2. The multi-dimensional oral image screening method according to claim 1, characterized in that: Step S In step 02, the fluorescence image a and the white light image b are input into different trained recognition models A and B, respectively. The output results are input into decision tree, random forest tree, or gradient boosting tree models to output the location of oral abnormalities.

3. The multi-dimensional oral image screening method according to claim 1, characterized in that: Step S In 02, the fluorescence image a and the white light image b are input into different recognition models A and B, respectively, and the oral histology image c is input into the recognition model C. The output results are input into the decision tree, random forest tree, or gradient boosting tree model to output the location of oral abnormalities. Before rinsing your mouth, use a swab to collect oral mucosa samples from abnormal locations in your mouth; Based on the output of the recognition model C, the sample collected by the swab is selected.

4. The multi-dimensional oral image screening method according to claim 1, characterized in that: Step S5 includes image preprocessing, which involves denoising the image using a support vector machine to remove adhering molecules and unstained material impurities.

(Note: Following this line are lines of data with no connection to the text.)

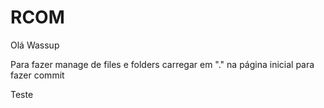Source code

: # RCOM

Olá
Wassup

Para fazer manage de files e folders carregar em "." na página inicial para fazer commit

Teste
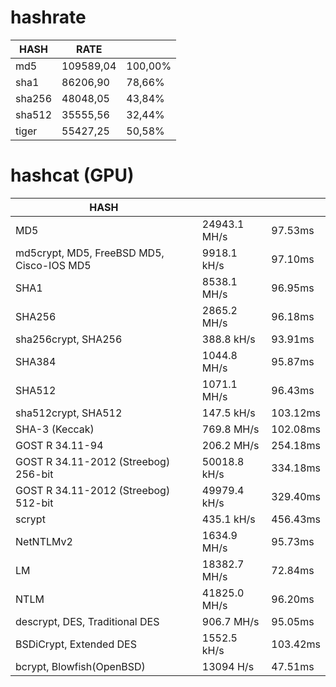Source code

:# hashrate

| HASH | RATE | |
| - | - | - |
| md5 | 109589,04 | 100,00% |
| sha1 | 86206,90 | 78,66% | 
| sha256 | 48048,05 | 43,84% |
| sha512 | 35555,56 | 32,44% |
| tiger | 55427,25 | 50,58% |

# hashcat (GPU)
| HASH | | |
| - | - | - |
| MD5 | 24943.1 MH/s | 97.53ms |
| md5crypt, MD5, FreeBSD MD5, Cisco-IOS MD5 | 9918.1 kH/s | 97.10ms |
| SHA1 | 8538.1 MH/s | 96.95ms |
| SHA256 | 2865.2 MH/s | 96.18ms |
| sha256crypt, SHA256 | 388.8 kH/s | 93.91ms |
| SHA384 | 1044.8 MH/s | 95.87ms |
| SHA512 | 1071.1 MH/s | 96.43ms |
| sha512crypt, SHA512 | 147.5 kH/s | 103.12ms |
| SHA-3 (Keccak) | 769.8 MH/s | 102.08ms |
| GOST R 34.11-94 | 206.2 MH/s | 254.18ms |
| GOST R 34.11-2012 (Streebog) 256-bit | 50018.8 kH/s | 334.18ms |
| GOST R 34.11-2012 (Streebog) 512-bit | 49979.4 kH/s | 329.40ms |
| scrypt | 435.1 kH/s | 456.43ms |
| NetNTLMv2 | 1634.9 MH/s | 95.73ms |
| LM | 18382.7 MH/s | 72.84ms |
| NTLM | 41825.0 MH/s | 96.20ms |
| descrypt, DES, Traditional DES | 906.7 MH/s | 95.05ms |
| BSDiCrypt, Extended DES | 1552.5 kH/s | 103.42ms |
| bcrypt, Blowfish(OpenBSD) | 13094 H/s | 47.51ms |
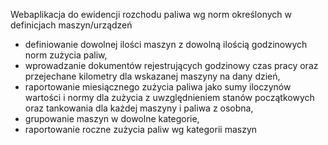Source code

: Webaplikacja do ewidencji rozchodu paliwa wg norm określonych w definicjach maszyn/urządzeń

- definiowanie dowolnej ilości maszyn z dowolną ilością godzinowych norm zużycia paliw,
- wprowadzanie dokumentów rejestrujących godzinowy czas pracy oraz przejechane kilometry 
  dla wskazanej maszyny na dany dzień,
- raportowanie miesiącznego zużycia paliwa jako sumy iloczynów wartości i 
  normy dla zużycia z uwzględnieniem stanów początkowych oraz tankowania dla każdej maszyny i paliwa z osobna,
- grupowanie maszyn w dowolne kategorie,
- raportowanie roczne zużycia paliw wg kategorii maszyn
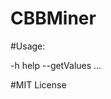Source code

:CBBMiner
========

#Usage:

-h help
--getValues <firstDate> <lastDate> <firstCode> <secondCode> <thirdCode> ...

#MIT License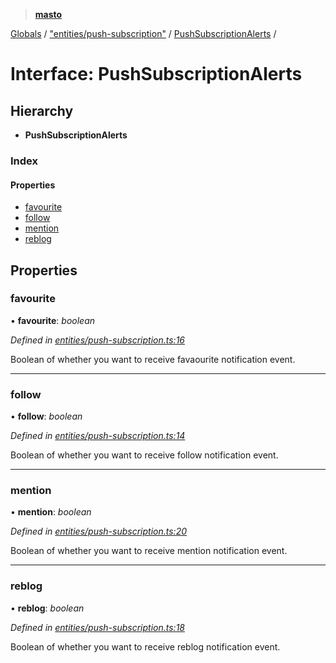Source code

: > **[masto](../README.md)**

[Globals](../globals.md) / ["entities/push-subscription"](../modules/_entities_push_subscription_.md) / [PushSubscriptionAlerts](_entities_push_subscription_.pushsubscriptionalerts.md) /

# Interface: PushSubscriptionAlerts

## Hierarchy

* **PushSubscriptionAlerts**

### Index

#### Properties

* [favourite](_entities_push_subscription_.pushsubscriptionalerts.md#favourite)
* [follow](_entities_push_subscription_.pushsubscriptionalerts.md#follow)
* [mention](_entities_push_subscription_.pushsubscriptionalerts.md#mention)
* [reblog](_entities_push_subscription_.pushsubscriptionalerts.md#reblog)

## Properties

###  favourite

• **favourite**: *boolean*

*Defined in [entities/push-subscription.ts:16](https://github.com/neet/masto.js/blob/aaa534e/src/entities/push-subscription.ts#L16)*

Boolean of whether you want to receive favaourite notification event.

___

###  follow

• **follow**: *boolean*

*Defined in [entities/push-subscription.ts:14](https://github.com/neet/masto.js/blob/aaa534e/src/entities/push-subscription.ts#L14)*

Boolean of whether you want to receive follow notification event.

___

###  mention

• **mention**: *boolean*

*Defined in [entities/push-subscription.ts:20](https://github.com/neet/masto.js/blob/aaa534e/src/entities/push-subscription.ts#L20)*

Boolean of whether you want to receive mention notification event.

___

###  reblog

• **reblog**: *boolean*

*Defined in [entities/push-subscription.ts:18](https://github.com/neet/masto.js/blob/aaa534e/src/entities/push-subscription.ts#L18)*

Boolean of whether you want to receive reblog notification event.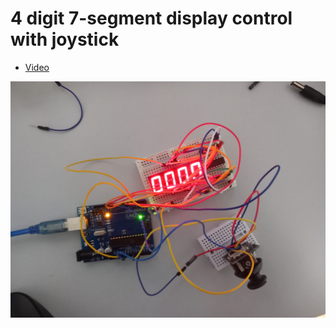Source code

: # 4 digit 7-segment display control with joystick

* [Video](https://youtu.be/4KRAkHwHHhE)

![Image](Setup_Picture.jpg)
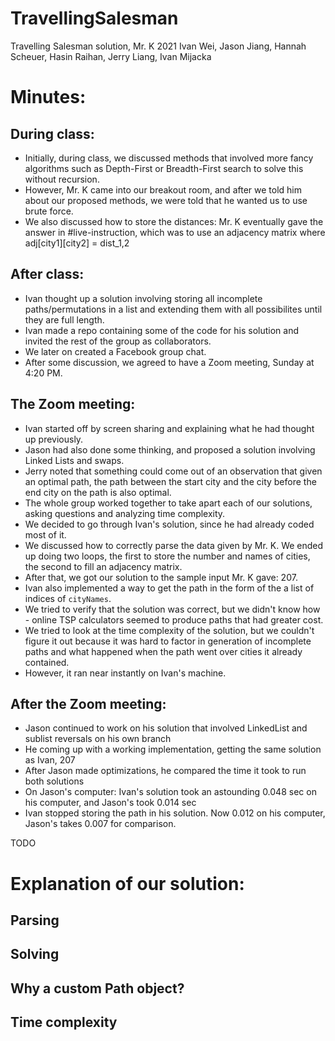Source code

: # TravellingSalesman
Travelling Salesman solution, Mr. K 2021
Ivan Wei, Jason Jiang, Hannah Scheuer, Hasin Raihan, Jerry Liang, Ivan Mijacka

# Minutes:
## During class:
- Initially, during class, we discussed methods that involved more fancy algorithms such as Depth-First or Breadth-First search to solve this without recursion.
- However, Mr. K came into our breakout room, and after we told him about our proposed methods, we were told that he wanted us to use brute force.
- We also discussed how to store the distances: Mr. K eventually gave the answer in #live-instruction, which was to use an adjacency matrix where adj[city1][city2] = dist_1,2

## After class:
- Ivan thought up a solution involving storing all incomplete paths/permutations in a list and extending them with all possibilites until they are full length.
- Ivan made a repo containing some of the code for his solution and invited the rest of the group as collaborators.
- We later on created a Facebook group chat.
- After some discussion, we agreed to have a Zoom meeting, Sunday at 4:20 PM.

## The Zoom meeting:
- Ivan started off by screen sharing and explaining what he had thought up previously.
- Jason had also done some thinking, and proposed a solution involving Linked Lists and swaps.
- Jerry noted that something could come out of an observation that given an optimal path, the path between the start city and the city before the end city on the path is also optimal.
- The whole group worked together to take apart each of our solutions, asking questions and analyzing time complexity. 
- We decided to go through Ivan's solution, since he had already coded most of it.
- We discussed how to correctly parse the data given by Mr. K.  We ended up doing two loops, the first to store the number and names of cities, the second to fill an adjacency matrix.
- After that, we got our solution to the sample input Mr. K gave: 207.
- Ivan also implemented a way to get the path in the form of the a list of indices of `cityNames`.
- We tried to verify that the solution was correct, but we didn't know how - online TSP calculators seemed to produce paths that had greater cost.
- We tried to look at the time complexity of the solution, but we couldn't figure it out because it was hard to factor in generation of incomplete paths and what happened when the path went over cities it already contained.  
- However, it ran near instantly on Ivan's machine.

## After the Zoom meeting:
- Jason continued to work on his solution that involved LinkedList and sublist reversals on his own branch
- He coming up with a working implementation, getting the same solution as Ivan, 207
- After Jason made optimizations, he compared the time it took to run both solutions
- On Jason's computer: Ivan's solution took an astounding 0.048 sec on his computer, and Jason's took 0.014 sec
- Ivan stopped storing the path in his solution.  Now 0.012 on his computer, Jason's takes 0.007 for comparison.

TODO
# Explanation of our solution:
## Parsing
## Solving
## Why a custom Path object?
## Time complexity
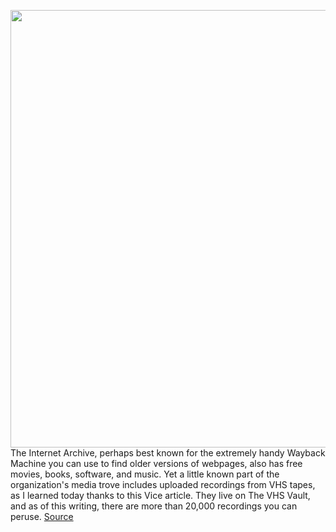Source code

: <img src='https://cdn.vox-cdn.com/uploads/chorus_image/image/50858597/tldr-logo.1473954443.png' width='700px' /><br/>
The Internet Archive, perhaps best known for the extremely handy Wayback Machine you can use to find older versions of webpages, also has free movies, books, software, and music. Yet a little known part of the organization's media trove includes uploaded recordings from VHS tapes, as I learned today thanks to this Vice article. They live on The VHS Vault, and as of this writing, there are more than 20,000 recordings you can peruse.
<a href='https://www.theverge.com/tldr/2020/2/28/21158457/internet-archive-vhs-vault-tapes-shows-recordings'> Source <a/>
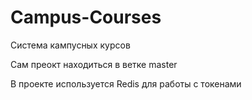 # Campus-Courses
Система кампусных курсов

Сам преокт находиться в ветке master

В проекте используется Redis для работы с токенами
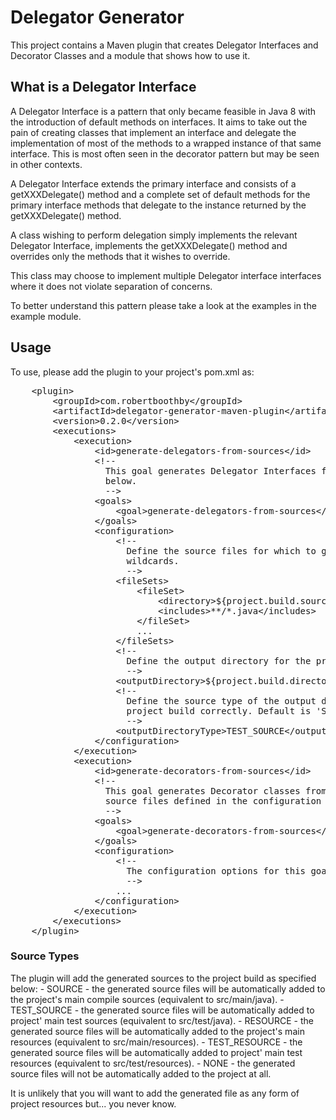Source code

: <h1>Delegator Generator</h1>

This project contains a Maven plugin that creates Delegator Interfaces and Decorator Classes and a module that shows how to use it.
<h2>What is a Delegator Interface</h2>

A Delegator Interface is a pattern that only became feasible in Java 8 with the introduction of default methods on interfaces.
It aims to take out the pain of creating classes that implement an interface and delegate the implementation of most of
the methods to a wrapped instance of that same interface. This is most often seen in the decorator pattern but may be seen
in other contexts.

A Delegator Interface extends the primary interface and consists of a getXXXDelegate() method and a complete set of
default methods for the primary interface methods that delegate to the instance returned by the getXXXDelegate() method.

A class wishing to perform delegation simply implements the relevant Delegator Interface, implements the getXXXDelegate() method
and overrides only the methods that it wishes to override.

This class may choose to implement multiple Delegator interface interfaces where it does not violate separation of concerns.

To better understand this pattern please take a look at the examples in the example module.   

<h2>Usage</h2>
To use, please add the plugin to your project's pom.xml as:
<pre>
    &lt;plugin&gt;
        &lt;groupId&gt;com.robertboothby&lt;/groupId&gt;
        &lt;artifactId&gt;delegator-generator-maven-plugin&lt;/artifactId&gt;
        &lt;version&gt;0.2.0&lt;/version&gt;
        &lt;executions&gt;
            &lt;execution&gt;
                &lt;id&gt;generate-delegators-from-sources&lt;/id&gt;
                &lt;!--
                  This goal generates Delegator Interfaces from any Interface source files defined in the configuration 
                  below.
                  --&gt;
                &lt;goals&gt;
                    &lt;goal&gt;generate-delegators-from-sources&lt;/goal&gt;
                &lt;/goals&gt;
                &lt;configuration&gt;
                    &lt;!--
                      Define the source files for which to generate Delegator Interfaces. Uses standard file set 
                      wildcards.
                      --&gt;
                    &lt;fileSets&gt;
                        &lt;fileSet&gt;
                            &lt;directory&gt;${project.build.sourceDirectory}&lt;/directory&gt;
                            &lt;includes&gt;**/*.java&lt;/includes&gt;
                        &lt;/fileSet&gt;
                        ...
                    &lt;/fileSets&gt;
                    &lt;!--
                      Define the output directory for the project. Default is &apos;${project.build.directory}/generated-sources/java&apos;
                      --&gt;
                    &lt;outputDirectory&gt;${project.build.directory}/generated-test-sources&lt;/javaoutputDirectory&gt;
                    &lt;!--
                      Define the source type of the output directory so that the generated files are added to the 
                      project build correctly. Default is 'SOURCE'. For detail of available source types see below.
                      --&gt;
                    &lt;outputDirectoryType&gt;TEST_SOURCE&lt;/outputDirectoryType&gt;
                &lt;/configuration&gt;
            &lt;/execution&gt;
            &lt;execution&gt;
                &lt;id&gt;generate-decorators-from-sources&lt;/id&gt;
                &lt;!--
                  This goal generates Decorator classes from any Interface or Class (with no arguments constructor) 
                  source files defined in the configuration below.
                  --&gt;
                &lt;goals&gt;
                    &lt;goal&gt;generate-decorators-from-sources&lt;/goal&gt;
                &lt;/goals&gt;
                &lt;configuration&gt;
                    &lt!--
                      The configuration options for this goal is the same as the one above.
                      --&gt;
                    ...  
                &lt;/configuration&gt;
            &lt;/execution&gt;
        &lt;/executions&gt;
    &lt;/plugin&gt;
</pre>
<h3>Source Types</h3>
The plugin will add the generated sources to the project build as specified below:
- SOURCE - the generated source files will be automatically added to the project&apos;s main compile sources (equivalent to src/main/java).
- TEST_SOURCE - the generated source files will be automatically added to project&apos; main test sources (equivalent to src/test/java).
- RESOURCE - the generated source files will be automatically added to the project&apos;s main resources (equivalent to src/main/resources).
- TEST_RESOURCE - the generated source files will be automatically added to project&apos; main test resources (equivalent to src/test/resources).
- NONE - the generated source files will not be automatically added to the project at all.

It is unlikely that you will want to add the generated file as any form of project resources but... you never know.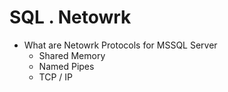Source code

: SQL . Netowrk
=============

* What are Netowrk Protocols for MSSQL Server
    - Shared Memory
    - Named Pipes
    - TCP / IP 
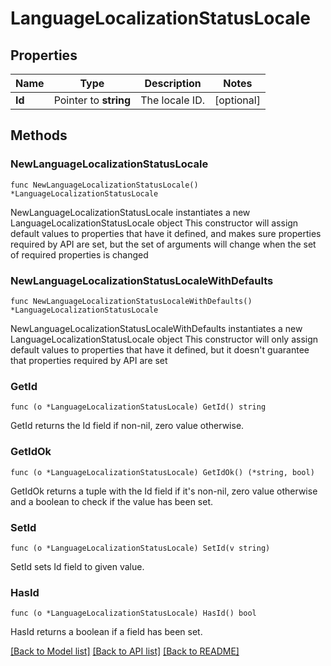 # LanguageLocalizationStatusLocale

## Properties

Name | Type | Description | Notes
------------ | ------------- | ------------- | -------------
**Id** | Pointer to **string** | The locale ID. | [optional] 

## Methods

### NewLanguageLocalizationStatusLocale

`func NewLanguageLocalizationStatusLocale() *LanguageLocalizationStatusLocale`

NewLanguageLocalizationStatusLocale instantiates a new LanguageLocalizationStatusLocale object
This constructor will assign default values to properties that have it defined,
and makes sure properties required by API are set, but the set of arguments
will change when the set of required properties is changed

### NewLanguageLocalizationStatusLocaleWithDefaults

`func NewLanguageLocalizationStatusLocaleWithDefaults() *LanguageLocalizationStatusLocale`

NewLanguageLocalizationStatusLocaleWithDefaults instantiates a new LanguageLocalizationStatusLocale object
This constructor will only assign default values to properties that have it defined,
but it doesn't guarantee that properties required by API are set

### GetId

`func (o *LanguageLocalizationStatusLocale) GetId() string`

GetId returns the Id field if non-nil, zero value otherwise.

### GetIdOk

`func (o *LanguageLocalizationStatusLocale) GetIdOk() (*string, bool)`

GetIdOk returns a tuple with the Id field if it's non-nil, zero value otherwise
and a boolean to check if the value has been set.

### SetId

`func (o *LanguageLocalizationStatusLocale) SetId(v string)`

SetId sets Id field to given value.

### HasId

`func (o *LanguageLocalizationStatusLocale) HasId() bool`

HasId returns a boolean if a field has been set.


[[Back to Model list]](../README.md#documentation-for-models) [[Back to API list]](../README.md#documentation-for-api-endpoints) [[Back to README]](../README.md)


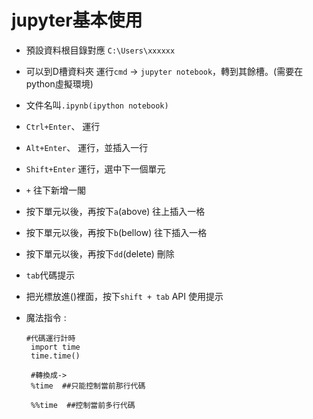 # jupyter基本使用

- 預設資料根目錄對應 `C:\Users\xxxxxx`

- 可以到D槽資料夾 運行`cmd` -> `jupyter notebook`，轉到其餘槽。(需要在python虛擬環境)

- 文件名叫`.ipynb(ipython notebook)`

- `Ctrl+Enter`、 運行
- `Alt+Enter`、  運行，並插入一行
- `Shift+Enter`  運行，選中下一個單元

- `+` 往下新增一閣

- 按下單元以後，再按下`a`(above) 往上插入一格
- 按下單元以後，再按下`b`(bellow) 往下插入一格

- 按下單元以後，再按下`dd`(delete) 刪除

- `tab`代碼提示

- 把光標放進()裡面，按下`shift + tab` API 使用提示

- 魔法指令 :
      
      #代碼運行計時
       import time
       time.time() 
       
       #轉換成->
       %time  ##只能控制當前那行代碼
       
       %%time  ##控制當前多行代碼
       
  
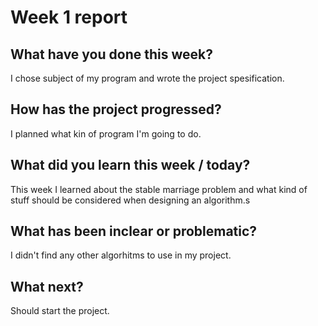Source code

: # Week 1 report


   ## What have you done this week?

   I chose subject of my program and wrote the project spesification. 
    
 ## How has the project progressed?

 I planned what kin of program I'm going to do.

## What did you learn this week / today?

This week I learned about the stable marriage problem and what kind of stuff should be considered when designing an algorithm.s

##  What has been inclear or problematic? 

I didn't find any other algorhitms to use in my project.
   
## What next?

Should start the project.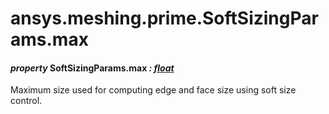 # ansys.meshing.prime.SoftSizingParams.max



#### *property* SoftSizingParams.max *: [float](https://docs.python.org/3.11/library/functions.html#float)*

Maximum size used for computing edge and face size using soft size control.

<!-- !! processed by numpydoc !! -->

5. The multi-dimensional oral image screening method according to claim 1, characterized in that: The deep learning model CNN in step S6 adopts a lightweight CNN model with a 5-layer architecture: the first layer is the input layer; the second layer is a convolutional and pooling layer with EfficientNet-B0; the third layer is a global average pooling layer; the fourth layer is a fully connected layer with 1024 neurons; and the fifth layer is an output layer with a sigmoid activation function. Based on the statistical sample review and the distribution of class samples, the original dataset is randomly divided into two classes, with 80% used as the training set and the remaining 20% ​​as the test set. The model is trained using the training set and tested using the test set. The deep learning model CNN uses manually labeled images as the training dataset for training, and the current output results are manually labeled and added to the training set for expansion. The outputs added to the training set include a positive feedback training dataset, which contains the correct results identified by the deep learning model CNN; and a negative feedback training dataset, which contains the incorrect results identified by the deep learning model CNN.